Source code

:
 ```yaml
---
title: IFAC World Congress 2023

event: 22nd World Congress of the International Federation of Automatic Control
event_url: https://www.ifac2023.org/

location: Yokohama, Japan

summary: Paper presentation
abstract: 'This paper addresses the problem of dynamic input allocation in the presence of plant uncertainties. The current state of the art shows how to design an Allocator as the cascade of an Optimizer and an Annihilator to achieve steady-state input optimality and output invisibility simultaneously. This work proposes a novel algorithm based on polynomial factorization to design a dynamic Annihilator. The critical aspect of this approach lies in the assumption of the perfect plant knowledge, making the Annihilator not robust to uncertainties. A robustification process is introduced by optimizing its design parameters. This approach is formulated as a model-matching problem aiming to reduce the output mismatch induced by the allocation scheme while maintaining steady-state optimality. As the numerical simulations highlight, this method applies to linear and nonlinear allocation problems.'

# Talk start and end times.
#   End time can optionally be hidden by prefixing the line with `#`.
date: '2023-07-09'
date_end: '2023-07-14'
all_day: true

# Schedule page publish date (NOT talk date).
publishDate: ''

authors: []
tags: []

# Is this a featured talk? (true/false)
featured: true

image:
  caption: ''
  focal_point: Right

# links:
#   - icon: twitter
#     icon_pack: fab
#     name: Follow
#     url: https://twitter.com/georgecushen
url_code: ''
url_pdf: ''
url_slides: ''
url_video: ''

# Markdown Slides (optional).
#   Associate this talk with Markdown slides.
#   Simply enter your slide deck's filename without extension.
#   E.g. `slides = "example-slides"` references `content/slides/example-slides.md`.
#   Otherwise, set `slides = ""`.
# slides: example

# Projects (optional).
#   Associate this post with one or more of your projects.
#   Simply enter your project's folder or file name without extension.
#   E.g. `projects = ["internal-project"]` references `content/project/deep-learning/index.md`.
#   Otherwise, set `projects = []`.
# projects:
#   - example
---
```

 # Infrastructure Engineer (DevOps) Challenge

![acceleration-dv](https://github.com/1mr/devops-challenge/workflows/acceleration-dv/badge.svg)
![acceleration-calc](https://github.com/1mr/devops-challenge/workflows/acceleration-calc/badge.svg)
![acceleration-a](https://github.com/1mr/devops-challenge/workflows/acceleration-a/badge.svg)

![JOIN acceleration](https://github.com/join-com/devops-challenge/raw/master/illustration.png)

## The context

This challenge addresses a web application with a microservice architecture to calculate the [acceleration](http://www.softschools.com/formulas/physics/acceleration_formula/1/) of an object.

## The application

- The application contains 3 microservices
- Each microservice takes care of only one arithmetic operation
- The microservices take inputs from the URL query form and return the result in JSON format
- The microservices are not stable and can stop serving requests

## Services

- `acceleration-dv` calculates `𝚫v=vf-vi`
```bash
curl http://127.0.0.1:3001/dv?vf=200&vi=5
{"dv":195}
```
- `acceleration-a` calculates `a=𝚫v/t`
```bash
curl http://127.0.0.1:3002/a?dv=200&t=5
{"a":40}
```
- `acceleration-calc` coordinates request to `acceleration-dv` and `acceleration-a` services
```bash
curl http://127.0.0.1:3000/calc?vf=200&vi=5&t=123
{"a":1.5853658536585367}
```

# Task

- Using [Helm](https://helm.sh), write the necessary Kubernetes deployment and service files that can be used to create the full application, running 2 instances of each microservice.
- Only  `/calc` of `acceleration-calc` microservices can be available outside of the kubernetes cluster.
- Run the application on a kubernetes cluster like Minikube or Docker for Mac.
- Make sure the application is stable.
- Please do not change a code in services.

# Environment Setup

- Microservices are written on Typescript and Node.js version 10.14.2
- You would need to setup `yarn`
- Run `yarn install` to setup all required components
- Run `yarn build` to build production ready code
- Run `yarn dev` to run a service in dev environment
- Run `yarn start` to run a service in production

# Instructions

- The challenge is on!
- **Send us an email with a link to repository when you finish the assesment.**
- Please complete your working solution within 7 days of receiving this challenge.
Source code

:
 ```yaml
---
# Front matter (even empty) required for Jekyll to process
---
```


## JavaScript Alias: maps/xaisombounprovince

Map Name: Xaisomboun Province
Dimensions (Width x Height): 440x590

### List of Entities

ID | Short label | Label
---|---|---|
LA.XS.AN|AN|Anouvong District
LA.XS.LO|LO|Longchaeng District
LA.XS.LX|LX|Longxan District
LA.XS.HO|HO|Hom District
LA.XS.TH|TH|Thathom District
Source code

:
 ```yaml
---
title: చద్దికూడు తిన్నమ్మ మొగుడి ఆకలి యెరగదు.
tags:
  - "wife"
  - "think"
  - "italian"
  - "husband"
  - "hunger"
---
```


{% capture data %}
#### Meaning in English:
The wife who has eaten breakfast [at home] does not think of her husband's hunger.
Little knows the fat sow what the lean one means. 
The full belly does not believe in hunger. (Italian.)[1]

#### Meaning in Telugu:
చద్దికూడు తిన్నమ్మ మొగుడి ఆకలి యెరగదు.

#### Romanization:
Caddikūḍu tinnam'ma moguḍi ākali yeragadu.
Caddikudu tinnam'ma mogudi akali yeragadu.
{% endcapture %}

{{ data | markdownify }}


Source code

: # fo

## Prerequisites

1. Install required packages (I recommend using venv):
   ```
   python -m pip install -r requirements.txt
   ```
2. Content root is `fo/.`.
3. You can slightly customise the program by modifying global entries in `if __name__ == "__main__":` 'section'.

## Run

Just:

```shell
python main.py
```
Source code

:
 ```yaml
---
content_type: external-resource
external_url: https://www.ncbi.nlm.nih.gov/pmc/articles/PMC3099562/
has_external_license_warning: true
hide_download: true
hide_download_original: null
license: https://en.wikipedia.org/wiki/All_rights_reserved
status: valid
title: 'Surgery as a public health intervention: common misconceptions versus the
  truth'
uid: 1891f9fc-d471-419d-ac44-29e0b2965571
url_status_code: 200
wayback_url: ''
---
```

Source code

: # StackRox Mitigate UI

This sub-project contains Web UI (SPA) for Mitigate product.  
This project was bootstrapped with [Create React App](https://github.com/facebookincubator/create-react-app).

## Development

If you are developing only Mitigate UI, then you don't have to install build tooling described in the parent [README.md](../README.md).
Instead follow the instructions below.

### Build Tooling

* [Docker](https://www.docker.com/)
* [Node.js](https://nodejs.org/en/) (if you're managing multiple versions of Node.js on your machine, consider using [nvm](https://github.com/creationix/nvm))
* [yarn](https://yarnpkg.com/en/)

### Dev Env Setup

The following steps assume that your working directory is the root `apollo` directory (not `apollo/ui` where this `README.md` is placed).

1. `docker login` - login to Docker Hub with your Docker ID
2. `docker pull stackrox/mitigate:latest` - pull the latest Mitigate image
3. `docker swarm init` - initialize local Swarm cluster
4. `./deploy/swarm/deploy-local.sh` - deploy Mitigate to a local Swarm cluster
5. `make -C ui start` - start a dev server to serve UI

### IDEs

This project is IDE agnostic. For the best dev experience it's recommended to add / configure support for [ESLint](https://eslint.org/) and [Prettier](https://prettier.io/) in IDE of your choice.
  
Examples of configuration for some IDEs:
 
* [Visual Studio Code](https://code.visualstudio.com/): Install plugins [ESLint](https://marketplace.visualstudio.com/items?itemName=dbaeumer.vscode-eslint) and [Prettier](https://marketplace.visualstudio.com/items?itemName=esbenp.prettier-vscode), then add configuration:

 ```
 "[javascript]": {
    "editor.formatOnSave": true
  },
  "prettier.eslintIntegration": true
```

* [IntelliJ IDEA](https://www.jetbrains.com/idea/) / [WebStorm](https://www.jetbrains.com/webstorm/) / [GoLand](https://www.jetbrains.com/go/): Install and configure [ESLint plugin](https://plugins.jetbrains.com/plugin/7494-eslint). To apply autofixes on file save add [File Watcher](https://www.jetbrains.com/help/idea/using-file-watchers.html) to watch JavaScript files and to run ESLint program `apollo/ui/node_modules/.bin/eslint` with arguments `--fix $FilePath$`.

* DIRECTIONS
Reproduce each line of the material above precisely.

* EXERCISE RESULT
Source code

:
 ```yaml
---
title: IFAC World Congress 2023

event: 22nd World Congress of the International Federation of Automatic Control
event_url: https://www.ifac2023.org/

location: Yokohama, Japan

summary: Paper presentation
abstract: 'This paper addresses the problem of dynamic input allocation in the presence of plant uncertainties. The current state of the art shows how to design an Allocator as the cascade of an Optimizer and an Annihilator to achieve steady-state input optimality and output invisibility simultaneously. This work proposes a novel algorithm based on polynomial factorization to design a dynamic Annihilator. The critical aspect of this approach lies in the assumption of the perfect plant knowledge, making the Annihilator not robust to uncertainties. A robustification process is introduced by optimizing its design parameters. This approach is formulated as a model-matching problem aiming to reduce the output mismatch induced by the allocation scheme while maintaining steady-state optimality. As the numerical simulations highlight, this method applies to linear and nonlinear allocation problems.'

# Talk start and end times.
#   End time can optionally be hidden by prefixing the line with `#`.
date: '2023-07-09'
date_end: '2023-07-14'
all_day: true

# Schedule page publish date (NOT talk date).
publishDate: ''

authors: []
tags: []

# Is this a featured talk? (true/false)
featured: true

image:
  caption: ''
  focal_point: Right

# links:
#   - icon: twitter
#     icon_pack: fab
#     name: Follow
#     url: https://twitter.com/georgecushen
url_code: ''
url_pdf: ''
url_slides: ''
url_video: ''

# Markdown Slides (optional).
#   Associate this talk with Markdown slides.
#   Simply enter your slide deck's filename without extension.
#   E.g. `slides = "example-slides"` references `content/slides/example-slides.md`.
#   Otherwise, set `slides = ""`.
# slides: example

# Projects (optional).
#   Associate this post with one or more of your projects.
#   Simply enter your project's folder or file name without extension.
#   E.g. `projects = ["internal-project"]` references `content/project/deep-learning/index.md`.
#   Otherwise, set `projects = []`.
# projects:
#   - example
---
```

 # Infrastructure Engineer (DevOps) Challenge

![acceleration-dv](https://github.com/1mr/devops-challenge/workflows/acceleration-dv/badge.svg)
![acceleration-calc](https://github.com/1mr/devops-challenge/workflows/acceleration-calc/badge.svg)
![acceleration-a](https://github.com/1mr/devops-challenge/workflows/acceleration-a/badge.svg)

![JOIN acceleration](https://github.com/join-com/devops-challenge/raw/master/illustration.png)

## The context

This challenge addresses a web application with a microservice architecture to calculate the [acceleration](http://www.softschools.com/formulas/physics/acceleration_formula/1/) of an object.

## The application

- The application contains 3 microservices
- Each microservice takes care of only one arithmetic operation
- The microservices take inputs from the URL query form and return the result in JSON format
- The microservices are not stable and can stop serving requests

## Services

- `acceleration-dv` calculates `𝚫v=vf-vi`
```bash
curl http://127.0.0.1:3001/dv?vf=200&vi=5
{"dv":195}
```
- `acceleration-a` calculates `a=𝚫v/t`
```bash
curl http://127.0.0.1:3002/a?dv=200&t=5
{"a":40}
```
- `acceleration-calc` coordinates request to `acceleration-dv` and `acceleration-a` services
```bash
curl http://127.0.0.1:3000/calc?vf=200&vi=5&t=123
{"a":1.5853658536585367}
```

# Task

- Using [Helm](https://helm.sh), write the necessary Kubernetes deployment and service files that can be used to create the full application, running 2 instances of each microservice.
- Only  `/calc` of `acceleration-calc` microservices can be available outside of the kubernetes cluster.
- Run the application on a kubernetes cluster like Minikube or Docker for Mac.
- Make sure the application is stable.
- Please do not change a code in services.

# Environment Setup

- Microservices are written on Typescript and Node.js version 10.14.2
- You would need to setup `yarn`
- Run `yarn install` to setup all required components
- Run `yarn build` to build production ready code
- Run `yarn dev` to run a service in dev environment
- Run `yarn start` to run a service in production

# Instructions

- The challenge is on!
- **Send us an email with a link to repository when you finish the assesment.**
- Please complete your working solution within 7 days of receiving this challenge.
Source code

:
 ```yaml
---
# Front matter (even empty) required for Jekyll to process
---
```


## JavaScript Alias: maps/xaisombounprovince

Map Name: Xaisomboun Province
Dimensions (Width x Height): 440x590

### List of Entities

ID | Short label | Label
---|---|---|
LA.XS.AN|AN|Anouvong District
LA.XS.LO|LO|Longchaeng District
LA.XS.LX|LX|Longxan District
LA.XS.HO|HO|Hom District
LA.XS.TH|TH|Thathom District
Source code

:
 ```yaml
---
title: చద్దికూడు తిన్నమ్మ మొగుడి ఆకలి యెరగదు.
tags:
  - "wife"
  - "think"
  - "italian"
  - "husband"
  - "hunger"
---
```


{% capture data %}
#### Meaning in English:
The wife who has eaten breakfast [at home] does not think of her husband's hunger.
Little knows the fat sow what the lean one means. 
The full belly does not believe in hunger. (Italian.)[1]

#### Meaning in Telugu:
చద్దికూడు తిన్నమ్మ మొగుడి ఆకలి యెరగదు.

#### Romanization:
Caddikūḍu tinnam'ma moguḍi ākali yeragadu.
Caddikudu tinnam'ma mogudi akali yeragadu.
{% endcapture %}

{{ data | markdownify }}


Source code

: # fo

## Prerequisites

1. Install required packages (I recommend using venv):
   ```
   python -m pip install -r requirements.txt
   ```
2. Content root is `fo/.`.
3. You can slightly customise the program by modifying global entries in `if __name__ == "__main__":` 'section'.

## Run

Just:

```shell
python main.py
```
Source code

:
 ```yaml
---
content_type: external-resource
external_url: https://www.ncbi.nlm.nih.gov/pmc/articles/PMC3099562/
has_external_license_warning: true
hide_download: true
hide_download_original: null
license: https://en.wikipedia.org/wiki/All_rights_reserved
status: valid
title: 'Surgery as a public health intervention: common misconceptions versus the
  truth'
uid: 1891f9fc-d471-419d-ac44-29e0b2965571
url_status_code: 200
wayback_url: ''
---
```

Source code

: # StackRox Mitigate UI

This sub-project contains Web UI (SPA) for Mitigate product.  
This project was bootstrapped with [Create React App](https://github.com/facebookincubator/create-react-app).

## Development

If you are developing only Mitigate UI, then you don't have to install build tooling described in the parent [README.md](../README.md).
Instead follow the instructions below.

### Build Tooling

* [Docker](https://www.docker.com/)
* [Node.js](https://nodejs.org/en/) (if you're managing multiple versions of Node.js on your machine, consider using [nvm](https://github.com/creationix/nvm))
* [yarn](https://yarnpkg.com/en/)

### Dev Env Setup

The following steps assume that your working directory is the root `apollo` directory (not `apollo/ui` where this `README.md` is placed).

1. `docker login` - login to Docker Hub with your Docker ID
2. `docker pull stackrox/mitigate:latest` - pull the latest Mitigate image
3. `docker swarm init` - initialize local Swarm cluster
4. `./deploy/swarm/deploy-local.sh` - deploy Mitigate to a local Swarm cluster
5. `make -C ui start` - start a dev server to serve UI

### IDEs

This project is IDE agnostic. For the best dev experience it's recommended to add / configure support for [ESLint](https://eslint.org/) and [Prettier](https://prettier.io/) in IDE of your choice.
  
Examples of configuration for some IDEs:
 
* [Visual Studio Code](https://code.visualstudio.com/): Install plugins [ESLint](https://marketplace.visualstudio.com/items?itemName=dbaeumer.vscode-eslint) and [Prettier](https://marketplace.visualstudio.com/items?itemName=esbenp.prettier-vscode), then add configuration:

 ```
 "[javascript]": {
    "editor.formatOnSave": true
  },
  "prettier.eslintIntegration": true
```

* [IntelliJ IDEA](https://www.jetbrains.com/idea/) / [WebStorm](https://www.jetbrains.com/webstorm/) / [GoLand](https://www.jetbrains.com/go/): Install and configure [ESLint plugin](https://plugins.jetbrains.com/plugin/7494-eslint). To apply autofixes on file save add [File Watcher](https://www.jetbrains.com/help/idea/using-file-watchers.html) to watch JavaScript files and to run ESLint program `apollo/ui/node_modules/.bin/eslint` with arguments `--fix $FilePath$`.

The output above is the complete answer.